SOURCE MATERIAL

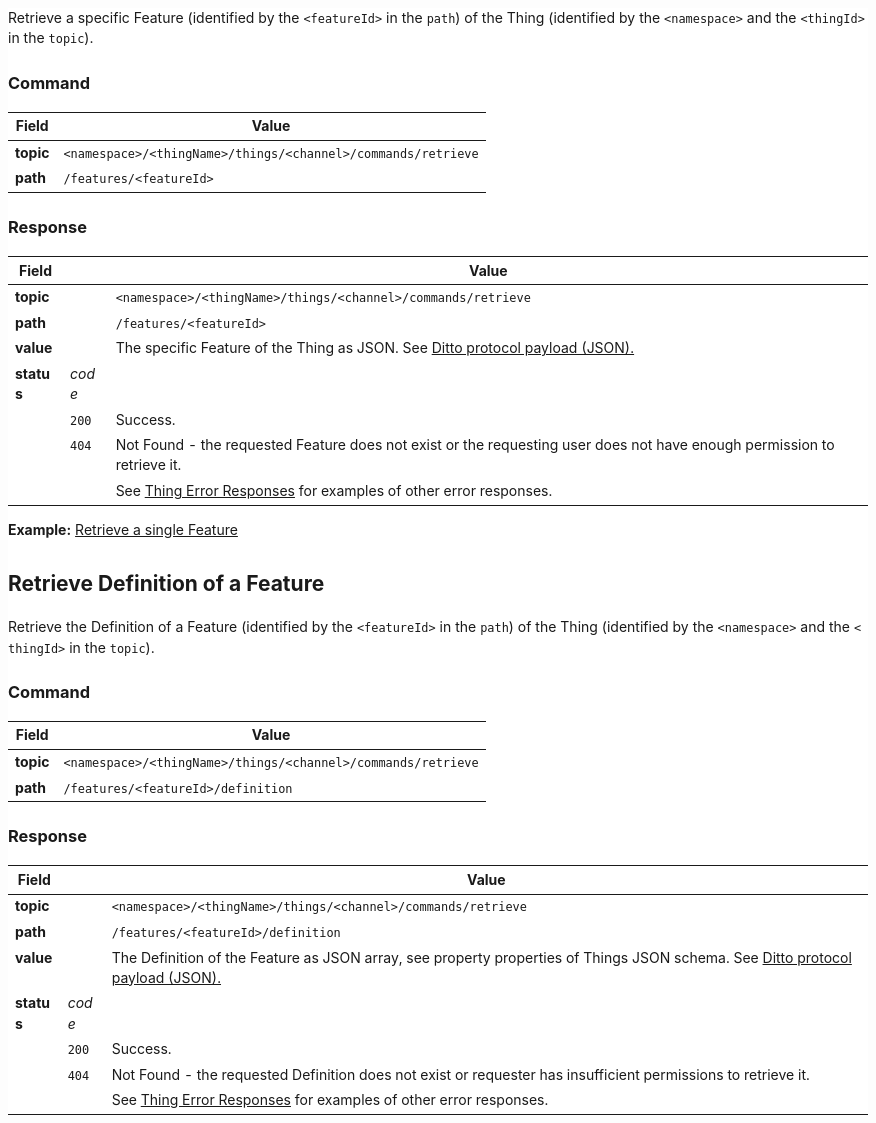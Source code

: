 Retrieve a specific Feature (identified by the `<featureId>` in the `path`) of the Thing 
(identified by the `<namespace>` and the `<thingId>` in the `topic`).

### Command

| Field     | Value                   |
|-----------|-------------------------|
| **topic** | `<namespace>/<thingName>/things/<channel>/commands/retrieve`     |
| **path**  | `/features/<featureId>`     |

### Response

| Field      |        | Value                    |
|------------|--------|--------------------------|
| **topic**  |        | `<namespace>/<thingName>/things/<channel>/commands/retrieve` |
| **path**   |        | `/features/<featureId>`                      |
| **value**  |        | The specific Feature of the Thing as JSON. See [Ditto protocol payload (JSON).](protocol-specification.html#dittoProtocolPayload) |
| **status** | _code_ |                          | 
|            | `200`  | Success.       |
|            | `404`  | Not Found - the requested Feature does not exist or the requesting user does not have enough permission to retrieve it. |
|            |        | See [Thing Error Responses](protocol-examples-errorresponses.html) for examples of other error responses. |

**Example:** 
[Retrieve a single Feature](protocol-examples-retrievefeature.html)


## Retrieve Definition of a Feature

Retrieve the Definition of a Feature (identified by the `<featureId>` in the `path`) of the Thing 
(identified by the `<namespace>` and the `<thingId>` in the `topic`).

### Command

| Field     | Value                   |
|-----------|-------------------------|
| **topic** | `<namespace>/<thingName>/things/<channel>/commands/retrieve`     |
| **path**  | `/features/<featureId>/definition`     |

### Response

| Field      |        | Value                    |
|------------|--------|--------------------------|
| **topic**  |        | `<namespace>/<thingName>/things/<channel>/commands/retrieve` |
| **path**   |        | `/features/<featureId>/definition`                      |
| **value**  |        | The Definition of the Feature as JSON array, see property properties of Things JSON schema. See [Ditto protocol payload (JSON).](protocol-specification.html#dittoProtocolPayload) |
| **status** | _code_ |                          | 
|            | `200`  | Success.       |
|            | `404`  | Not Found - the requested Definition does not exist or requester has insufficient permissions to retrieve it. |
|            |        | See [Thing Error Responses](protocol-examples-errorresponses.html) for examples of other error responses. |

WORK TO COMPLETE
Exact copies of the line containing "Definition of the" and of every line after it through the end of the entries are all that should be output.

RESPONSE
| **value**  |        | The Definition of the Feature as JSON array, see property properties of Things JSON schema. See [Ditto protocol payload (JSON).](protocol-specification.html#dittoProtocolPayload) |
| **status** | _code_ |                          | 
|            | `200`  | Success.       |
|            | `404`  | Not Found - the requested Definition does not exist or requester has insufficient permissions to retrieve it. |
|            |        | See [Thing Error Responses](protocol-examples-errorresponses.html) for examples of other error responses. |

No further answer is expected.